Single by Marianas Trench

from the album Astoria
- Released: September 8, 2016
- Genre: Pop rock
- Length: 3:52
- Label: 604
- Songwriter(s): Josh Ramsay
- Producer(s): Josh Ramsay

Marianas Trench singles chronology
| "This Means War" (2016) | "Who Do You Love" (2016) | "Rhythm of Your Heart" (2017) |

Music video
- "Who Do You Love" on YouTube

= Who Do You Love (Marianas Trench song) =

"Who Do You Love" (stylized as "Who Do You Love?") is a song recorded by Canadian pop rock group Marianas Trench for their fourth studio album, Astoria (2015). The song was written and produced by lead singer Josh Ramsay. "Who Do You Love" was released through 604 Records on September 8, 2016 as the record's third and final official single.
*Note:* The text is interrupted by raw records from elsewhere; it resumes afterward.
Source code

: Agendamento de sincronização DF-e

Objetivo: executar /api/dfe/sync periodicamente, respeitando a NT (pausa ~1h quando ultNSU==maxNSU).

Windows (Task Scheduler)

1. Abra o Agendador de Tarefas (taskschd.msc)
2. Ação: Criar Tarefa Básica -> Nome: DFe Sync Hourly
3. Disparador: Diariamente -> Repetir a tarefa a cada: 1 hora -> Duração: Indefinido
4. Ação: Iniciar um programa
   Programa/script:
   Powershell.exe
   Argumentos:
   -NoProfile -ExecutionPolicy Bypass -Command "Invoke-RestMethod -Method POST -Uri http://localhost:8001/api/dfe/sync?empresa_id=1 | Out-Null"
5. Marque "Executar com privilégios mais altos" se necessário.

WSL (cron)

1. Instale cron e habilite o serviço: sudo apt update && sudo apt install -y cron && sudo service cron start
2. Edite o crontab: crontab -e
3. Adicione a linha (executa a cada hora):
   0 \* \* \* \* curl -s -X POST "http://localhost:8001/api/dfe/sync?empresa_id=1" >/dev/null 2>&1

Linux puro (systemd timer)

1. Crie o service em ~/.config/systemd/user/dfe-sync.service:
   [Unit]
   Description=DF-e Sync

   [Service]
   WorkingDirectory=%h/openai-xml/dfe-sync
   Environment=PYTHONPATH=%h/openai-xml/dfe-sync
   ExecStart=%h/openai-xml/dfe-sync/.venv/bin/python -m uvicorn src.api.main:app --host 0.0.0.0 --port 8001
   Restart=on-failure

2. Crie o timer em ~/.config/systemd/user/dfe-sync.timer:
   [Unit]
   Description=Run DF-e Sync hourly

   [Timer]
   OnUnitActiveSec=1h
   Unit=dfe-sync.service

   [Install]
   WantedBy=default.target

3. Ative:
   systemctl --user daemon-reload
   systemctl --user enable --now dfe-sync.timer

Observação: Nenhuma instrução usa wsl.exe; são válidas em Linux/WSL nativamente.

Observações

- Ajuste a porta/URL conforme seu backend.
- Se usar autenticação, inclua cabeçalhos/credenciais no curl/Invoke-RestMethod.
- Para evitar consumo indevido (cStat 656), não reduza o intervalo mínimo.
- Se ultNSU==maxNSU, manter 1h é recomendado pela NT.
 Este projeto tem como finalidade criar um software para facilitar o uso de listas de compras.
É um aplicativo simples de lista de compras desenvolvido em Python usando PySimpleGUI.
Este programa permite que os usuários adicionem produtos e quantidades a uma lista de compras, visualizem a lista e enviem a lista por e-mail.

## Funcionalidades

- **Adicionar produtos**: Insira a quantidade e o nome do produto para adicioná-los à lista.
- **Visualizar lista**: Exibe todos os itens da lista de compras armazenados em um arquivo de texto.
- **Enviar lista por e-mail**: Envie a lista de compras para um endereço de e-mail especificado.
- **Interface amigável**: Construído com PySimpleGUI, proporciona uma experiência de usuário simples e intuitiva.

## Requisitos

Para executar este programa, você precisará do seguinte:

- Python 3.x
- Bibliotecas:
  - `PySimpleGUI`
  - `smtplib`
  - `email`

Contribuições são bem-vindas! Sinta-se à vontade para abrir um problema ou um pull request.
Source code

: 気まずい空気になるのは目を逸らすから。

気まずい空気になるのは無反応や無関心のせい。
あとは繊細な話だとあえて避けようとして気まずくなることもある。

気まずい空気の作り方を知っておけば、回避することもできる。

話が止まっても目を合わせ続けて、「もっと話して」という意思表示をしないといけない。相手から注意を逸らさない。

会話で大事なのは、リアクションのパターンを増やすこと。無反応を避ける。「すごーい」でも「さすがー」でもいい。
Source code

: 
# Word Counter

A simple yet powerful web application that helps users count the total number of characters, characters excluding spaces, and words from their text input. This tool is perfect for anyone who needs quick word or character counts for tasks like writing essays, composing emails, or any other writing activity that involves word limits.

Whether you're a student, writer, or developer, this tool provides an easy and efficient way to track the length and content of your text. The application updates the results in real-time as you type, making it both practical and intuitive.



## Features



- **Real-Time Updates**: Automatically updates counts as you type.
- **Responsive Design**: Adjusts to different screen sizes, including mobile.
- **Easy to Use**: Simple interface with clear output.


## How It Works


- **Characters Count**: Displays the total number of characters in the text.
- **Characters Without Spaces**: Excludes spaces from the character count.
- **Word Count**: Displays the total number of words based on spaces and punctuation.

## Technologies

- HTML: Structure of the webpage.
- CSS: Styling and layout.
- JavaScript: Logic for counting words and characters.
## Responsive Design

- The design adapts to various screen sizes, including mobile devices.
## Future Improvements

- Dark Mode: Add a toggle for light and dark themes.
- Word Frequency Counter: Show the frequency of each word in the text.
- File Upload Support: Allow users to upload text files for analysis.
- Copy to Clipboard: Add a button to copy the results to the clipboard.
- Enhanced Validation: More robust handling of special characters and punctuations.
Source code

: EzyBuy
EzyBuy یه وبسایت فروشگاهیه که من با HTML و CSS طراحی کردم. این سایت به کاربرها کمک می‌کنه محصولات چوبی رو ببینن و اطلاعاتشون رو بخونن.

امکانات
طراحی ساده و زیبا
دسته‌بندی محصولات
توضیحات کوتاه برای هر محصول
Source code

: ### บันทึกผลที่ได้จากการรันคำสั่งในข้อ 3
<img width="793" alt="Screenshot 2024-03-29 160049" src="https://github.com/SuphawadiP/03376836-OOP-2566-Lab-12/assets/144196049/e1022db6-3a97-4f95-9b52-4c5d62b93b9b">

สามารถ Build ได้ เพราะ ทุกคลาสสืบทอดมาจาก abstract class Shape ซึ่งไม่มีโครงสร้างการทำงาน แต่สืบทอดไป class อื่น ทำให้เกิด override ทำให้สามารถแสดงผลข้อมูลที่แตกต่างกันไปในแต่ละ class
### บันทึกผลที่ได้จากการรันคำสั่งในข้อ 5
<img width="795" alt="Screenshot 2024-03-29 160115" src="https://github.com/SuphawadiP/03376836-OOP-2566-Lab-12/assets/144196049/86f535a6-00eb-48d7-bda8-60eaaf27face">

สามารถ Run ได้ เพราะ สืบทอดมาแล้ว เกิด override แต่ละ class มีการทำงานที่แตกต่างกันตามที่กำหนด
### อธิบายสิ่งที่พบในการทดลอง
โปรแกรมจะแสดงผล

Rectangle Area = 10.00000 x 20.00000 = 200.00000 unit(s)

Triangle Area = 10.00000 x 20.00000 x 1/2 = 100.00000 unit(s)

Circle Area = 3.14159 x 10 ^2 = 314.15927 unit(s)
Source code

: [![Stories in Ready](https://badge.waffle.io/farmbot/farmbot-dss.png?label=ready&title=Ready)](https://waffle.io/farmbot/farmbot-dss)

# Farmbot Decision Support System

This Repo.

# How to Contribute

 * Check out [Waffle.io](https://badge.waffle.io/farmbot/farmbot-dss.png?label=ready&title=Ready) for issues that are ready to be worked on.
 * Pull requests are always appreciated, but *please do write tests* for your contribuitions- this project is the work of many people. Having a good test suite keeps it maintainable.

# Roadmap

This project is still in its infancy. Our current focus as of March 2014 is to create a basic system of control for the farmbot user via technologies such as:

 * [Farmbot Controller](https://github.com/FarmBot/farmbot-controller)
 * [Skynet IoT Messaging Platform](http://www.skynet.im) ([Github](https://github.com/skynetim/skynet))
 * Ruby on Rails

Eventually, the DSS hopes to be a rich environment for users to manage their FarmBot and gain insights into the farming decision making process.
==Composition and recording==
"Who Do You Love" was written and produced by Josh Ramsay. The song is about the desire to become a better person for the one you love. Drums were recorded at The Warehouse Studio and features a 10-man drum ensemble. Ramsay explained that it was inspired after he watched a behind the scenes feature of Hans Zimmer doing the score to Man of Steel, who brought in a bunch of drummers and had them improvising together.

==Promotion==
The band released a lyric video for "Who Do You Love" on September 7, 2016, when the song was announced as a single.

==Chart performance==
"Who Do You Love" debuted at number 99 on the Billboard Canadian Hot 100 chart dated December 3, 2016. It has since reached a peak position of 56, on the chart dated February 11, 2017. The song also peaked at number 50 on the Hot Canadian Digital Songs component chart. "Who Do You Love" has become the group's most successful single at adult contemporary radio, reaching peak positions of 15 and 9 on the Canada AC and Canada Hot AC airplay charts, respectively. These positions represent the group's highest peak on either chart since Billboard implemented them in late 2012. The song also reached a peak position of 31 on the Canada CHR/Top 40 chart.

==Music video==
The official music video for "Who Do You Love" premiered on October 10, 2016. It was produced by Mad Ruk Entertainment and took three days to film. In lieu of a conventional video shoot, the group opted to direct the clip's $50,000 budget towards charitable endeavours, in keeping with the "vibe" of the song. A camera crew followed the four members around Vancouver, British Columbia as they performed random acts of kindness, contributed towards a school's music program, and spent time with their families. According to drummer Ian Casselman, they were "trying to inspire people to do good things," with this video and thus ended it with the song's title displayed across the screen with the word "you" italicized for emphasis.

==Charts==

===Weekly charts===

Weekly chart performance for "Who Do You Love"
| Chart (2016–17) | Peak position |
|---|---|
| Canada (Canadian Hot 100) | 56 |
| Canada AC (Billboard) | 15 |
| Canada CHR/Top 40 (Billboard) | 31 |
| Canada Hot AC (Billboard) | 9 |

===Year-end charts===

Year-end chart performance for "Who Do You Love"
| Chart (2017) | Position |
|---|---|
| Canada AC (Mediabase) | 10 |
| Canada Hot AC (Mediabase) | 27 |

==Certifications==

Certifications and sales for "Who Do You Love"
| Region | Certification | Certified units/sales |
| Canada (Music Canada) | 2× Platinum | 160,000^{‡} |
^{‡} Sales+streaming figures based on certification alone.